[[ Data open ]]

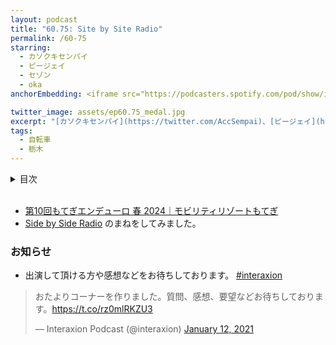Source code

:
 ```yaml
---
layout: podcast
title: "60.75: Site by Site Radio"
permalink: /60-75
starring:
  - カソクキセンパイ
  - ピージェイ
  - セゾン
  - oka
anchorEmbedding: <iframe src="https://podcasters.spotify.com/pod/show/interaxion/episodes/60-75-Site-by-Site-Radio-e2jnp6l" height="102px" width="100%" frameborder="0" scrolling="no"></iframe>

twitter_image: assets/ep60.75_medal.jpg
excerpt: "[カソクキセンパイ](https://twitter.com/AccSempai)、[ピージェイ](https://twitter.com/xiPJ)、[セゾン](https://twitter.com/ShowEachLow)、[おか](https://twitter.com/nowohyeah)でもてぎエンデューロ春2024に出場しました。 (後編) "
tags:
  - 自転車
  - 栃木
---
```


<details>
<!-- https://github.com/gettalong/kramdown/issues/155#issuecomment-339793629 -->
<summary markdown='span'>目次</summary>
<nav>
  * this unordered seed list will be replaced by toc as unordered list
  {:toc}
<!-- https://stackoverflow.com/a/38419441/11480802 -->
</nav>
</details>
<br>

- [第10回もてぎエンデューロ 春 2024｜モビリティリゾートもてぎ](https://motegi7h.jp/haru/)
- [Side by Side Radio](https://sidebysideradio.libsyn.com/) のまねをしてみました。

### お知らせ

- 出演して頂ける方や感想などをお待ちしております。 [#interaxion](https://twitter.com/hashtag/interaxion)

<blockquote class="twitter-tweet tw-align-center"><p lang="ja" dir="ltr">おたよりコーナーを作りました。質問、感想、要望などお待ちしております。<a href="https://t.co/rz0mlRKZU3">https://t.co/rz0mlRKZU3</a></p>— Interaxion Podcast (@interaxion) <a href="https://twitter.com/interaxion/status/1348936492488421378?ref_src=twsrc%5Etfw">January 12, 2021</a>
</blockquote> <script async src="https://platform.twitter.com/widgets.js" charset="utf-8"></script>

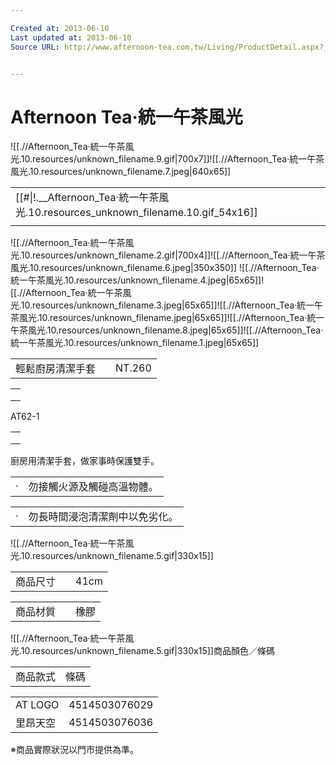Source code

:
 ```yaml
---

Created at: 2013-06-10
Last updated at: 2013-06-10
Source URL: http://www.afternoon-tea.com.tw/Living/ProductDetail.aspx?__1stCategory=098135A0ACC19&__2ndCategory=098135A4111C8&__argSeq=4514503076036


---
```


# Afternoon Tea‧統一午茶風光


![[.//Afternoon_Tea‧統一午茶風光.10.resources/unknown_filename.9.gif\|700x7]]![[.//Afternoon_Tea‧統一午茶風光.10.resources/unknown_filename.7.jpeg\|640x65]]

|     |
| --- |
| [[#\|!.__Afternoon_Tea‧統一午茶風光.10.resources_unknown_filename.10.gif_54x16]] |
|     |

![[.//Afternoon_Tea‧統一午茶風光.10.resources/unknown_filename.2.gif\|700x4]]![[.//Afternoon_Tea‧統一午茶風光.10.resources/unknown_filename.6.jpeg\|350x350]] ![[.//Afternoon_Tea‧統一午茶風光.10.resources/unknown_filename.4.jpeg\|65x65]]![[.//Afternoon_Tea‧統一午茶風光.10.resources/unknown_filename.3.jpeg\|65x65]]![[.//Afternoon_Tea‧統一午茶風光.10.resources/unknown_filename.jpeg\|65x65]]![[.//Afternoon_Tea‧統一午茶風光.10.resources/unknown_filename.8.jpeg\|65x65]]![[.//Afternoon_Tea‧統一午茶風光.10.resources/unknown_filename.1.jpeg\|65x65]]

|     |     |     |
| --- | --- | --- |
| 輕鬆廚房清潔手套 |     | NT.260 |

|     |
| --- |
|     |
|     |
|     |

AT62-1

|     |
| --- |
|     |
|     |
|     |

廚房用清潔手套，做家事時保護雙手。

|     |     |
| --- | --- |
| ‧   | 勿接觸火源及觸碰高溫物體。 |

|     |     |
| --- | --- |
| ‧   | 勿長時間浸泡清潔劑中以免劣化。 |

![[.//Afternoon_Tea‧統一午茶風光.10.resources/unknown_filename.5.gif\|330x15]]

|     |     |     |
| --- | --- | --- |
| 商品尺寸 |     | 41cm |

|     |     |     |
| --- | --- | --- |
| 商品材質 |     | 橡膠  |

![[.//Afternoon_Tea‧統一午茶風光.10.resources/unknown_filename.5.gif\|330x15]]商品顏色／條碼

|     |     |
| --- | --- |
| 商品款式 | 條碼  |

|     |     |
| --- | --- |
| AT LOGO | 4514503076029 |
| 里昂天空 | 4514503076036 |

※商品實際狀況以門市提供為準。

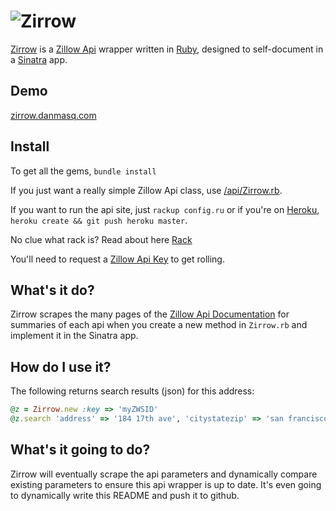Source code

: ![Zirrow](http://zirrow.danmasq.com/i/zirrow.png)
=========

[Zirrow](http://zirrow.danmasq.com) is a 
[Zillow Api](http://www.zillow.com/howto/api/APIOverview.htm) 
wrapper written in [Ruby](http://ruby-lang.org/), 
designed to self-document in a [Sinatra](http://www.sinatrarb.com/) app.

## Demo

[zirrow.danmasq.com](http://zirrow.danmasq.com)

## Install

To get all the gems, `bundle install`

If you just want a really simple Zillow Api class, use [/api/Zirrow.rb](https://github.com/dancrew32/zirrow/blob/master/api/Zirrow.rb).

If you want to run the api site, just `rackup config.ru` or 
if you're on [Heroku](http://www.heroku.com/), `heroku create && git push heroku master`.

No clue what rack is? Read about here [Rack](https://devcenter.heroku.com/articles/rack)

You'll need to request a 
[Zillow Api Key](http://www.zillow.com/webservice/APIUpgradeRequest.htm) 
to get rolling.


## What's it do?

Zirrow scrapes the many pages of the 
[Zillow Api Documentation](http://www.zillow.com/howto/api/APIOverview.htm)
for summaries of each api when you create a new method in `Zirrow.rb`
and implement it in the Sinatra app.


## How do I use it?

The following returns search results (json) for this address:

```ruby
@z = Zirrow.new :key => 'myZWSID'
@z.search 'address' => '184 17th ave', 'citystatezip' => 'san francisco ca'	
```


## What's it going to do?

Zirrow will eventually scrape the api parameters and dynamically compare
existing parameters to ensure this api wrapper is up to date. 
It's even going to dynamically write this README and push it to github.

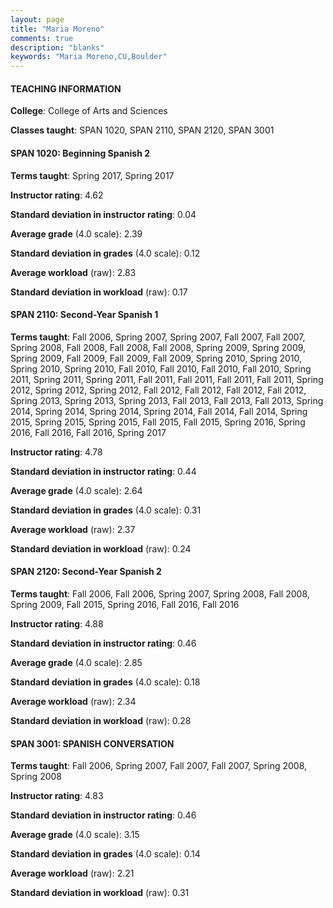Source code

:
 ```yaml
---
layout: page
title: "Maria Moreno" 
comments: true
description: "blanks"
keywords: "Maria Moreno,CU,Boulder"
---
```

<head>
<script src="https://ajax.googleapis.com/ajax/libs/jquery/2.1.3/jquery.min.js"></script>
<script src="https://dl.dropboxusercontent.com/s/pc42nxpaw1ea4o9/highcharts.js?dl=0"></script>
<!-- <script src="../assets/js/highcharts.js"></script> -->
<style type="text/css">@font-face {
	font-family: "Bebas Neue";
	src: url(https://www.filehosting.org/file/details/544349/BebasNeue Regular.otf) format("opentype");
	}
	h1.Bebas { 
		font-family: "Bebas Neue", Verdana, Tahoma;
	}
</style>
</head>
	   
#### TEACHING INFORMATION

**College**: College of Arts and Sciences

**Classes taught**: SPAN 1020, SPAN 2110, SPAN 2120, SPAN 3001

#### SPAN 1020: Beginning Spanish 2

**Terms taught**: Spring 2017, Spring 2017

**Instructor rating**: 4.62

**Standard deviation in instructor rating**: 0.04

**Average grade** (4.0 scale): 2.39

**Standard deviation in grades** (4.0 scale): 0.12

**Average workload** (raw): 2.83

**Standard deviation in workload** (raw): 0.17

#### SPAN 2110: Second-Year Spanish 1

**Terms taught**: Fall 2006, Spring 2007, Spring 2007, Fall 2007, Fall 2007, Spring 2008, Fall 2008, Fall 2008, Fall 2008, Spring 2009, Spring 2009, Spring 2009, Fall 2009, Fall 2009, Fall 2009, Spring 2010, Spring 2010, Spring 2010, Spring 2010, Fall 2010, Fall 2010, Fall 2010, Fall 2010, Spring 2011, Spring 2011, Spring 2011, Fall 2011, Fall 2011, Fall 2011, Fall 2011, Spring 2012, Spring 2012, Spring 2012, Fall 2012, Fall 2012, Fall 2012, Fall 2012, Spring 2013, Spring 2013, Spring 2013, Fall 2013, Fall 2013, Fall 2013, Spring 2014, Spring 2014, Spring 2014, Spring 2014, Fall 2014, Fall 2014, Spring 2015, Spring 2015, Spring 2015, Fall 2015, Fall 2015, Spring 2016, Spring 2016, Fall 2016, Fall 2016, Spring 2017

**Instructor rating**: 4.78

**Standard deviation in instructor rating**: 0.44

**Average grade** (4.0 scale): 2.64

**Standard deviation in grades** (4.0 scale): 0.31

**Average workload** (raw): 2.37

**Standard deviation in workload** (raw): 0.24

#### SPAN 2120: Second-Year Spanish 2

**Terms taught**: Fall 2006, Fall 2006, Spring 2007, Spring 2008, Fall 2008, Spring 2009, Fall 2015, Spring 2016, Fall 2016, Fall 2016

**Instructor rating**: 4.88

**Standard deviation in instructor rating**: 0.46

**Average grade** (4.0 scale): 2.85

**Standard deviation in grades** (4.0 scale): 0.18

**Average workload** (raw): 2.34

**Standard deviation in workload** (raw): 0.28

#### SPAN 3001: SPANISH CONVERSATION

**Terms taught**: Fall 2006, Spring 2007, Fall 2007, Fall 2007, Spring 2008, Spring 2008

**Instructor rating**: 4.83

**Standard deviation in instructor rating**: 0.46

**Average grade** (4.0 scale): 3.15

**Standard deviation in grades** (4.0 scale): 0.14

**Average workload** (raw): 2.21

**Standard deviation in workload** (raw): 0.31


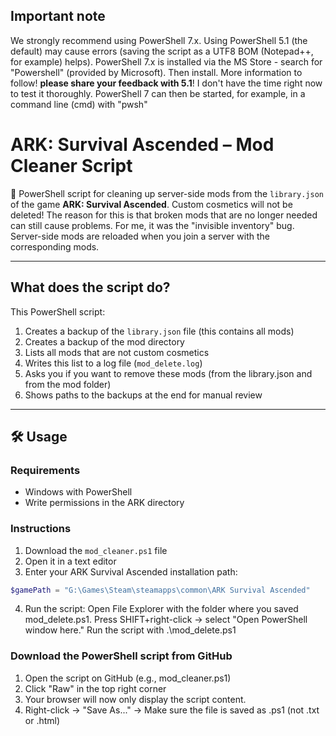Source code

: ## Important note
We strongly recommend using PowerShell 7.x. Using PowerShell 5.1 (the default) may cause errors (saving the script as a UTF8 BOM (Notepad++, for example) helps). PowerShell 7.x is installed via the MS Store - search for "Powershell" (provided by Microsoft). Then install. More information to follow! **please share your feedback with 5.1**! I don't have the time right now to test it thoroughly. PowerShell 7 can then be started, for example, in a command line (cmd) with "pwsh"

# ARK: Survival Ascended – Mod Cleaner Script

🧹 PowerShell script for cleaning up server-side mods from the `library.json` of the game **ARK: Survival Ascended**. Custom cosmetics will not be deleted! The reason for this is that broken mods that are no longer needed can still cause problems. For me, it was the "invisible inventory" bug. Server-side mods are reloaded when you join a server with the corresponding mods.

---

## What does the script do?

This PowerShell script:

1. Creates a backup of the `library.json` file (this contains all mods)
2. Creates a backup of the mod directory
3. Lists all mods that are not custom cosmetics
4. Writes this list to a log file (`mod_delete.log`)
5. Asks you if you want to remove these mods (from the library.json and from the mod folder)
6. Shows paths to the backups at the end for manual review

---

## 🛠️ Usage

### Requirements

- Windows with PowerShell
- Write permissions in the ARK directory

### Instructions

1. Download the `mod_cleaner.ps1` file
2. Open it in a text editor
3. Enter your ARK Survival Ascended installation path:

```powershell
$gamePath = "G:\Games\Steam\steamapps\common\ARK Survival Ascended"
```
4. Run the script: Open File Explorer with the folder where you saved mod_delete.ps1. Press SHIFT+right-click -> select "Open PowerShell window here." Run the script with .\mod_delete.ps1

### Download the PowerShell script from GitHub

1. Open the script on GitHub (e.g., mod_cleaner.ps1)
2. Click "Raw" in the top right corner
3. Your browser will now only display the script content.
4. Right-click → "Save As..." → Make sure the file is saved as .ps1 (not .txt or .html)
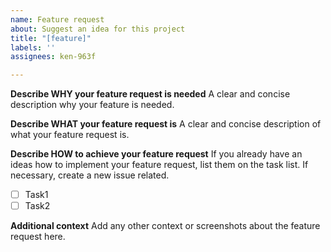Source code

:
 ```yaml
---
name: Feature request
about: Suggest an idea for this project
title: "[feature]"
labels: ''
assignees: ken-963f

---
```


**Describe WHY your feature request is needed**
A clear and concise description why your feature is needed.

**Describe WHAT your feature request is**
A clear and concise description of what your feature request is.

**Describe HOW to achieve your feature request**
If you already have an ideas how to implement your feature request, list them on the task list.
If necessary, create a new issue related.

- [ ] Task1
- [ ] Task2

**Additional context**
Add any other context or screenshots about the feature request here.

[[ Data closed ]]

Given the data above, transcribe exactly the lines from the one containing "2120, SPAN 3001" down to the one containing "#### SPAN 2110: Second-Year Spanish 1", and no others.

**Classes taught**: SPAN 1020, SPAN 2110, SPAN 2120, SPAN 3001

#### SPAN 1020: Beginning Spanish 2

**Terms taught**: Spring 2017, Spring 2017

**Instructor rating**: 4.62

**Standard deviation in instructor rating**: 0.04

**Average grade** (4.0 scale): 2.39

**Standard deviation in grades** (4.0 scale): 0.12

**Average workload** (raw): 2.83

**Standard deviation in workload** (raw): 0.17

#### SPAN 2110: Second-Year Spanish 1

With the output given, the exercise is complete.